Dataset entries
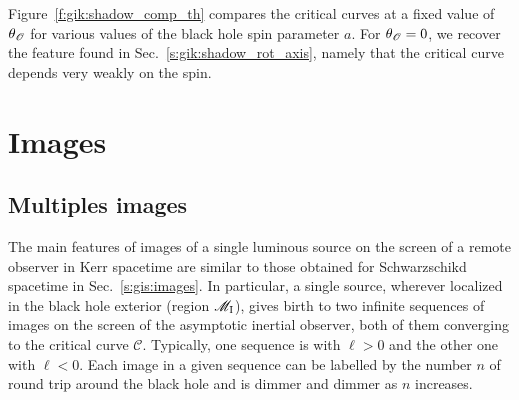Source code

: Figure~\ref{f:gik:shadow_comp_th} compares the critical curves at a fixed
value of $\theta_{\mathscr{O}}$ for various values of the black hole spin parameter $a$.
For $\theta_{\mathscr{O}}=0$, we recover the feature found in Sec.~\ref{s:gik:shadow_rot_axis},
namely that the critical curve depends very weakly on the spin.



\section{Images} \label{s:gik:images}

\subsection{Multiples images}

The main features of images of a single luminous source on the screen of a remote observer in Kerr spacetime are similar to those obtained for Schwarzschikd spacetime in Sec.~\ref{s:gis:images}.
In particular, a single source, wherever localized in the black hole exterior (region $\mathscr{M}_{\rm I}$),
gives birth to two infinite sequences of images on the screen of the asymptotic inertial observer,
both of them converging to the critical curve $\mathscr{C}$. Typically, one sequence is with
$\ell>0$ and the other one with $\ell < 0$.
Each image in a given sequence can be labelled by the number $n$ of round trip around the black hole
and is dimmer and dimmer as $n$ increases.


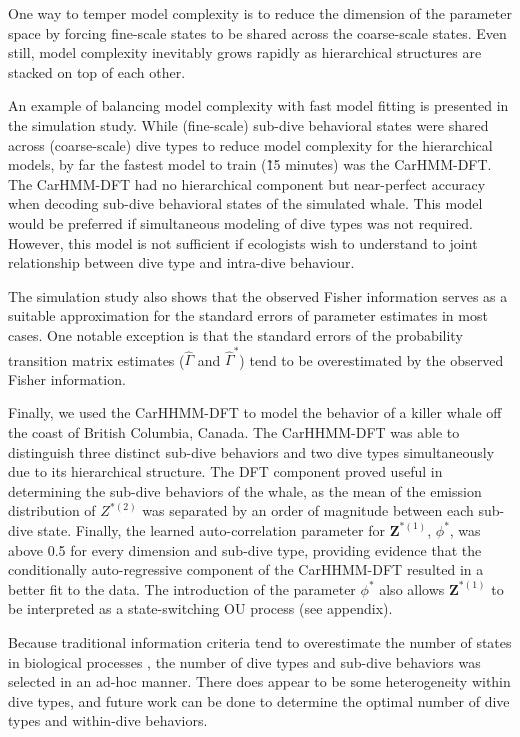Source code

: One way to temper model complexity is to reduce the dimension of the parameter space by forcing fine-scale states to be shared across the coarse-scale states. Even still, model complexity inevitably grows rapidly as hierarchical structures are stacked on top of each other.

An example of balancing model complexity with fast model fitting is presented in the simulation study. While (fine-scale) sub-dive behavioral states were shared across (coarse-scale) dive types to reduce model complexity for the hierarchical models, by far the fastest model to train (\~ 15 minutes) was the CarHMM-DFT. The CarHMM-DFT had no hierarchical component but near-perfect accuracy when decoding sub-dive behavioral states of the simulated whale. This model would be preferred if simultaneous modeling of dive types was not required. However, this model is not sufficient if ecologists wish to understand to joint relationship between dive type and intra-dive behaviour. 

The simulation study also shows that the observed Fisher information serves as a suitable approximation for the standard errors of parameter estimates in most cases. One notable exception is that the standard errors of the probability transition matrix estimates ($\hat \Gamma$ and $\hat \Gamma^*$) tend to be overestimated by the observed Fisher information.

Finally, we used the CarHHMM-DFT to model the behavior of a killer whale off the coast of British Columbia, Canada. The CarHHMM-DFT was able to distinguish three distinct sub-dive behaviors and two dive types simultaneously due to its hierarchical structure. The DFT component proved useful in determining the sub-dive behaviors of the whale, as the mean of the emission distribution of $Z^{*(2)}$ was separated by an order of magnitude between each sub-dive state. Finally, the learned auto-correlation parameter for $\mathbf{Z}^{*(1)}$, $\phi^*$, was above 0.5 for every dimension and sub-dive type, providing evidence that the conditionally auto-regressive component of the CarHHMM-DFT resulted in a better fit to the data. The introduction of the parameter $\phi^*$ also allows $\mathbf{Z}^{*(1)}$ to be interpreted as a state-switching OU process (see appendix).

Because traditional information criteria tend to overestimate the number of states in biological processes \citep{Pohle:2017}, the number of dive types and sub-dive behaviors was selected in an ad-hoc manner. There does appear to be some heterogeneity within dive types, and future work can be done to determine the optimal number of dive types and within-dive behaviors.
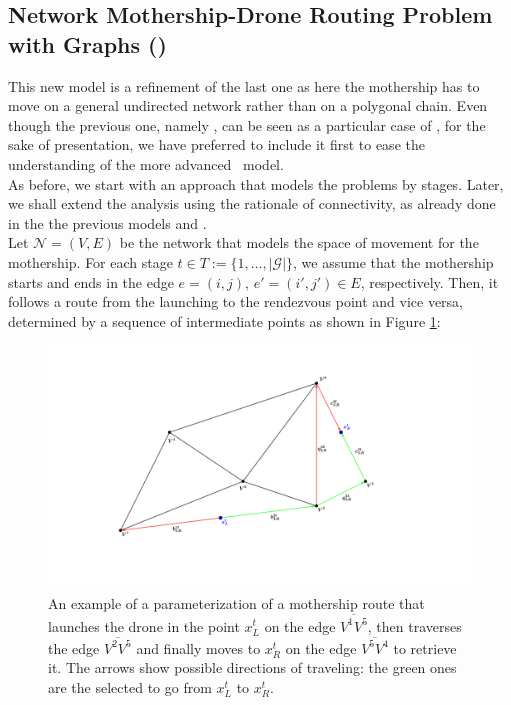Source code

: \subsection{Network Mothership-Drone Routing Problem with Graphs (\NMD)}
\noindent
This new model is a refinement of the last one as here the mothership has to move on a general undirected network rather than on a polygonal chain.
Even though the previous one, namely \PMD, can be seen as a particular case of \NMD, for the sake of presentation, we have preferred to include it first to ease the understanding of the more advanced \NMD \ model.\\
\noindent
As before, we start with an approach that models the problems by stages. Later, we shall extend the analysis using the rationale of connectivity, as already done in the the previous models \AMD\xspace and \PMD.\\
\noindent
Let $\mathcal N=(V, E)$ be the network that models the space of movement for the mothership. For each stage $t\in T:= \{1,\ldots,|\mathcal G|\}$, we assume that the mothership starts and ends in the edge $e=(i,j), \, e'=(i',j')\in E$, respectively. Then, it follows a route from the launching to the rendezvous point and vice versa, determined by a sequence of intermediate points as shown in Figure \ref{fig:NMDRPG}:

\begin{figure}[h!]
\begin{center}
 \includegraphics[width=1\linewidth]{NMDRPG.png}
\end{center}
\caption{An example of a parameterization of a mothership route that launches the drone in the point $x_L^t$ on the edge $\overline{V^1V^5}$, then traverses the edge $\overline{V^2V^5}$ and finally moves to $x_R^t$ on the edge $\overline{V^5V^4}$ to retrieve it. The arrows show possible directions of traveling: the green ones are the selected to go from $x_L^t$ to $x_R^t$.}
\label{fig:NMDRPG}
\end{figure}

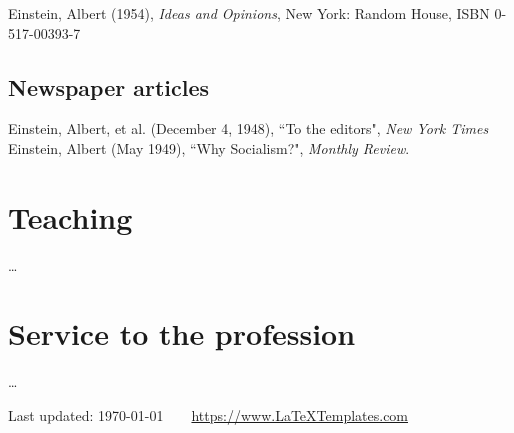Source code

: \documentclass[11pt]{article} %
\begin{document}
Einstein, Albert (1954), \emph{Ideas and Opinions}, New York: Random House, ISBN 0-517-00393-7


\subsection*{Newspaper articles}

Einstein, Albert, et al. (December 4, 1948), “To the editors", \emph{New York Times}\\
Einstein, Albert (May 1949), “Why Socialism?", \emph{Monthly Review}.


\section*{Teaching}

\ldots


\section*{Service to the profession}

\ldots

\vfill %


\begin{center}
	\scriptsize
	Last updated: \today~~\raisebox{-0.5pt}{\textbullet}~~\href{https://www.LaTeXTemplates.com}{https://www.LaTeXTemplates.com}
\end{center}

\fi
\end{document}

- _DIRECTIONS_
Print the records word for word and exclude any picture they hold.

- _RESPONSE BELOW_
Source code

: Figure~\ref{f:gik:shadow_comp_th} compares the critical curves at a fixed
value of $\theta_{\mathscr{O}}$ for various values of the black hole spin parameter $a$.
For $\theta_{\mathscr{O}}=0$, we recover the feature found in Sec.~\ref{s:gik:shadow_rot_axis},
namely that the critical curve depends very weakly on the spin.



\section{Images} \label{s:gik:images}

\subsection{Multiples images}

The main features of images of a single luminous source on the screen of a remote observer in Kerr spacetime are similar to those obtained for Schwarzschikd spacetime in Sec.~\ref{s:gis:images}.
In particular, a single source, wherever localized in the black hole exterior (region $\mathscr{M}_{\rm I}$),
gives birth to two infinite sequences of images on the screen of the asymptotic inertial observer,
both of them converging to the critical curve $\mathscr{C}$. Typically, one sequence is with
$\ell>0$ and the other one with $\ell < 0$.
Each image in a given sequence can be labelled by the number $n$ of round trip around the black hole
and is dimmer and dimmer as $n$ increases.


Source code

: One way to temper model complexity is to reduce the dimension of the parameter space by forcing fine-scale states to be shared across the coarse-scale states. Even still, model complexity inevitably grows rapidly as hierarchical structures are stacked on top of each other.

An example of balancing model complexity with fast model fitting is presented in the simulation study. While (fine-scale) sub-dive behavioral states were shared across (coarse-scale) dive types to reduce model complexity for the hierarchical models, by far the fastest model to train (\~ 15 minutes) was the CarHMM-DFT. The CarHMM-DFT had no hierarchical component but near-perfect accuracy when decoding sub-dive behavioral states of the simulated whale. This model would be preferred if simultaneous modeling of dive types was not required. However, this model is not sufficient if ecologists wish to understand to joint relationship between dive type and intra-dive behaviour. 

The simulation study also shows that the observed Fisher information serves as a suitable approximation for the standard errors of parameter estimates in most cases. One notable exception is that the standard errors of the probability transition matrix estimates ($\hat \Gamma$ and $\hat \Gamma^*$) tend to be overestimated by the observed Fisher information.

Finally, we used the CarHHMM-DFT to model the behavior of a killer whale off the coast of British Columbia, Canada. The CarHHMM-DFT was able to distinguish three distinct sub-dive behaviors and two dive types simultaneously due to its hierarchical structure. The DFT component proved useful in determining the sub-dive behaviors of the whale, as the mean of the emission distribution of $Z^{*(2)}$ was separated by an order of magnitude between each sub-dive state. Finally, the learned auto-correlation parameter for $\mathbf{Z}^{*(1)}$, $\phi^*$, was above 0.5 for every dimension and sub-dive type, providing evidence that the conditionally auto-regressive component of the CarHHMM-DFT resulted in a better fit to the data. The introduction of the parameter $\phi^*$ also allows $\mathbf{Z}^{*(1)}$ to be interpreted as a state-switching OU process (see appendix).

Because traditional information criteria tend to overestimate the number of states in biological processes \citep{Pohle:2017}, the number of dive types and sub-dive behaviors was selected in an ad-hoc manner. There does appear to be some heterogeneity within dive types, and future work can be done to determine the optimal number of dive types and within-dive behaviors.
Source code

: \subsection{Network Mothership-Drone Routing Problem with Graphs (\NMD)}
\noindent
This new model is a refinement of the last one as here the mothership has to move on a general undirected network rather than on a polygonal chain.
Even though the previous one, namely \PMD, can be seen as a particular case of \NMD, for the sake of presentation, we have preferred to include it first to ease the understanding of the more advanced \NMD \ model.\\
\noindent
As before, we start with an approach that models the problems by stages. Later, we shall extend the analysis using the rationale of connectivity, as already done in the the previous models \AMD\xspace and \PMD.\\
\noindent
Let $\mathcal N=(V, E)$ be the network that models the space of movement for the mothership. For each stage $t\in T:= \{1,\ldots,|\mathcal G|\}$, we assume that the mothership starts and ends in the edge $e=(i,j), \, e'=(i',j')\in E$, respectively. Then, it follows a route from the launching to the rendezvous point and vice versa, determined by a sequence of intermediate points as shown in Figure \ref{fig:NMDRPG}:

\begin{figure}[h!]
\begin{center}
 \includegraphics[width=1\linewidth]{NMDRPG.png}
\end{center}
\caption{An example of a parameterization of a mothership route that launches the drone in the point $x_L^t$ on the edge $\overline{V^1V^5}$, then traverses the edge $\overline{V^2V^5}$ and finally moves to $x_R^t$ on the edge $\overline{V^5V^4}$ to retrieve it. The arrows show possible directions of traveling: the green ones are the selected to go from $x_L^t$ to $x_R^t$.}
\label{fig:NMDRPG}
\end{figure}

Source code

: \documentclass[11pt]{article} %
\begin{document}
Einstein, Albert (1954), \emph{Ideas and Opinions}, New York: Random House, ISBN 0-517-00393-7


\subsection*{Newspaper articles}

Einstein, Albert, et al. (December 4, 1948), “To the editors", \emph{New York Times}\\
Einstein, Albert (May 1949), “Why Socialism?", \emph{Monthly Review}.


\section*{Teaching}

\ldots


\section*{Service to the profession}

\ldots

\vfill %


\begin{center}
	\scriptsize
	Last updated: \today~~\raisebox{-0.5pt}{\textbullet}~~\href{https://www.LaTeXTemplates.com}{https://www.LaTeXTemplates.com}
\end{center}

\fi
\end{document}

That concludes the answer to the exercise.